-- Data records follows --
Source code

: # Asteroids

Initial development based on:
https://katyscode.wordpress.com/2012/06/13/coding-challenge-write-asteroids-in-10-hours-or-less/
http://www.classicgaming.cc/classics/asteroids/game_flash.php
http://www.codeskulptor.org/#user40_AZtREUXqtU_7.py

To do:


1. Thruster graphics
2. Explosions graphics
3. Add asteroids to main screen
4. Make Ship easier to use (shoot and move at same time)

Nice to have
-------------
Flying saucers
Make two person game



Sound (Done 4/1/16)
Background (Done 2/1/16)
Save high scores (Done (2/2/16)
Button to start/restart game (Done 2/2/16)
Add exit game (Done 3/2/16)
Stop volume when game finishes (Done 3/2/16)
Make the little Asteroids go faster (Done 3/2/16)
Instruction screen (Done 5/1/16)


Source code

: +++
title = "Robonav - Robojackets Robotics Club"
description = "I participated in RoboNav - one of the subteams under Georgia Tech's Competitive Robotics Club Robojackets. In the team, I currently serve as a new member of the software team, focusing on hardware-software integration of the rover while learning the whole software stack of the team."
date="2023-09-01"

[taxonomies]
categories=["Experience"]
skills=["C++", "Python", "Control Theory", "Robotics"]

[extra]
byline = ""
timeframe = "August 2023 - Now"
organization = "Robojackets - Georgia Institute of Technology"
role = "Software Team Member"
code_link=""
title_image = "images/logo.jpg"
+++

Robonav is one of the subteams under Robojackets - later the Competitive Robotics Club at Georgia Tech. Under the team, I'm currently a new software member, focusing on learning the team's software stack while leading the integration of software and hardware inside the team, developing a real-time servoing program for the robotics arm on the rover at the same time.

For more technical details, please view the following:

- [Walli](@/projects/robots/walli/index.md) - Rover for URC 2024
-- Data records concluded --
-- Data records follows --
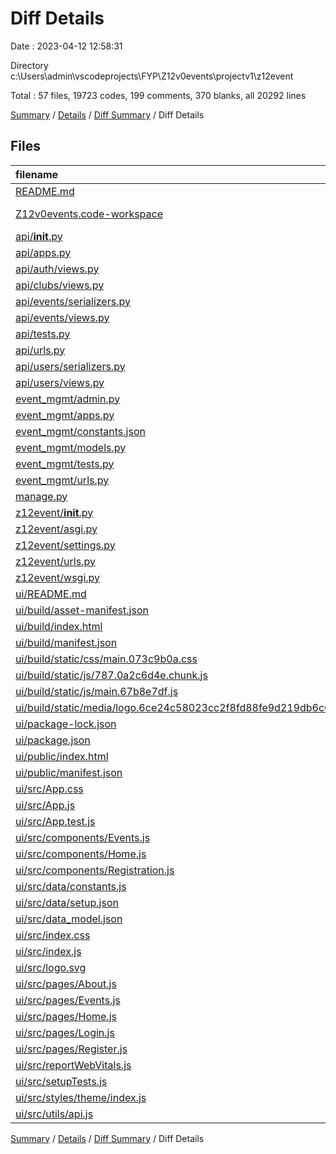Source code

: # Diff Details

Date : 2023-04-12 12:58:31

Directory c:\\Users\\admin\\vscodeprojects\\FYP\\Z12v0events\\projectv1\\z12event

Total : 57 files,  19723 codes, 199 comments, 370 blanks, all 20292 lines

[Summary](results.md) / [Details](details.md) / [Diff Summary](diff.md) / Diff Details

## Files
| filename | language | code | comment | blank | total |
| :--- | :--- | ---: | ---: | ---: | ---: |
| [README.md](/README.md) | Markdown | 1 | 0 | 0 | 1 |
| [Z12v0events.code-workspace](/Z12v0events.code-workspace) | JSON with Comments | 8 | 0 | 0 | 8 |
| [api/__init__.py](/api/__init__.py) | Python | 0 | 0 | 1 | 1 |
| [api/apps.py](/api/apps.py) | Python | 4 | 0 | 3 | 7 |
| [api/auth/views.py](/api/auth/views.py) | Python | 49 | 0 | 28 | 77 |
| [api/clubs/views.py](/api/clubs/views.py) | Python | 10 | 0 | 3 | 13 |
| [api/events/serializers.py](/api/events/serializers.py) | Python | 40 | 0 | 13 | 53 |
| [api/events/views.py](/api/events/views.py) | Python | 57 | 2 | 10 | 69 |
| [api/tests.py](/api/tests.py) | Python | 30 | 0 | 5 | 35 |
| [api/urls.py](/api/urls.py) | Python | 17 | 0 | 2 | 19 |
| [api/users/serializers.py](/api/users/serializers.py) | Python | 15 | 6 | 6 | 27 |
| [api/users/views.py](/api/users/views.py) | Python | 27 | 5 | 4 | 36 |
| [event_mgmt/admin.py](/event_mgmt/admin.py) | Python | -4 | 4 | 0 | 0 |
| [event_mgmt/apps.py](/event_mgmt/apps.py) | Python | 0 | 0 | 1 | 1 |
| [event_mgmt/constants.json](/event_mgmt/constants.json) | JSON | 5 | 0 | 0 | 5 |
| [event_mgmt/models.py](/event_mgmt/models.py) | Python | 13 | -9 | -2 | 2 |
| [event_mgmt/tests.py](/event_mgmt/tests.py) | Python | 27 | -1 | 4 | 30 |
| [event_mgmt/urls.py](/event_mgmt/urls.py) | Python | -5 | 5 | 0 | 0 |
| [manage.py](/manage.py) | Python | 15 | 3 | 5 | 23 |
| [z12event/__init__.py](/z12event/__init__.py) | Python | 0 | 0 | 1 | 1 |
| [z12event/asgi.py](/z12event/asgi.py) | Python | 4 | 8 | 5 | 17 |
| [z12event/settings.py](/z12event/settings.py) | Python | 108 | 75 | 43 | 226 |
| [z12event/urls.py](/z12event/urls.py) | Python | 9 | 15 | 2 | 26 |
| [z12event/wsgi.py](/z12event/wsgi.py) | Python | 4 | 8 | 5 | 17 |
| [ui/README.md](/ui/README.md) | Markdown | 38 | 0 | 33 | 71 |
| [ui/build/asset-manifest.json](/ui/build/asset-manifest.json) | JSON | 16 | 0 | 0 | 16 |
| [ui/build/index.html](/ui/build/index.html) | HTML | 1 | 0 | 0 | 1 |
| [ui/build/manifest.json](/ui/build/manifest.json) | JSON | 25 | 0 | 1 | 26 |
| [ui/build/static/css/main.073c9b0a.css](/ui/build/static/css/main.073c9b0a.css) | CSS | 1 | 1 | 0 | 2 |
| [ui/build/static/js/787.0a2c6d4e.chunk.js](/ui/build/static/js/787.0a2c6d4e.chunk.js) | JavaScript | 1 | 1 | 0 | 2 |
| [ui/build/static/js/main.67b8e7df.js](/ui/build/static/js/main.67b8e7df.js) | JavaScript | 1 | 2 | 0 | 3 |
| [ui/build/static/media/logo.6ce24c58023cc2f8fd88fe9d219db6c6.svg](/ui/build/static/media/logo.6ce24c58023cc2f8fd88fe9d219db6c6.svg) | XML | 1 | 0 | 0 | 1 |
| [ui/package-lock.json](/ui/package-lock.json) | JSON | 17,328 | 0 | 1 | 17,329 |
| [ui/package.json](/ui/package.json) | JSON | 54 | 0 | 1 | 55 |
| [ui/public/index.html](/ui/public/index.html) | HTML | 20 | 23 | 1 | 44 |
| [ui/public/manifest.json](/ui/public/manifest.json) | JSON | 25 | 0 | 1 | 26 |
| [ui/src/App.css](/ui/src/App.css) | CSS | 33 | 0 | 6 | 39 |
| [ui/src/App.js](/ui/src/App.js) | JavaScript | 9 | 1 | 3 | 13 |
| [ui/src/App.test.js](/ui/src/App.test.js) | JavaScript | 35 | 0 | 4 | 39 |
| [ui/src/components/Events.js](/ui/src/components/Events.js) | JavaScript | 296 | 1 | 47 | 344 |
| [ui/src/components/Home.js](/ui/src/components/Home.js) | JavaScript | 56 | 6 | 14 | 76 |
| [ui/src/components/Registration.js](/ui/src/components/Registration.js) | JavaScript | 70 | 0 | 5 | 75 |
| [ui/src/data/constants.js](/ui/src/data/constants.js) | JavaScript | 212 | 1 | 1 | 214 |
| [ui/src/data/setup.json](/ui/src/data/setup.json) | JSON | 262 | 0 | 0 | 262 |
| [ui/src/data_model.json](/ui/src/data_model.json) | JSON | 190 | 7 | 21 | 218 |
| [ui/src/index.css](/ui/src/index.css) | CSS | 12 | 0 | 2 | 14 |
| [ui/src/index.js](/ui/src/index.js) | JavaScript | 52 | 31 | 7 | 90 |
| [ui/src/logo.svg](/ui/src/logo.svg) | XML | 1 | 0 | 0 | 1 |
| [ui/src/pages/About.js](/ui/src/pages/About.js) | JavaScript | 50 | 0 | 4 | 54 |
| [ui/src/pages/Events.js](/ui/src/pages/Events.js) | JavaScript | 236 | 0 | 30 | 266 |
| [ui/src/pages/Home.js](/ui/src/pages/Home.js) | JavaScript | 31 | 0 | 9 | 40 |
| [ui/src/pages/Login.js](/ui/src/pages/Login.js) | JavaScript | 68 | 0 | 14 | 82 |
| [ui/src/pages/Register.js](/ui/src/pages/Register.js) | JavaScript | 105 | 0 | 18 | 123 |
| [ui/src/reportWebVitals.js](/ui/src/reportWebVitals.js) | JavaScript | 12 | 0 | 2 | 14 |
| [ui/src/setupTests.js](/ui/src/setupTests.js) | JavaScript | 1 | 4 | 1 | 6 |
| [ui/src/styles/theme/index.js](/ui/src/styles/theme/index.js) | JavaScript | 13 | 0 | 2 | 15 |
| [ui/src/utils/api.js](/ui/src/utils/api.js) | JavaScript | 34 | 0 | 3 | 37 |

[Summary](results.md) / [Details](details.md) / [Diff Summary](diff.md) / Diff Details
-- Data records concluded --
(Action item)
Wherever the word "Home" appears in a line of the records, count that line. Say how many there are, with no other words.

(Exercise result)
2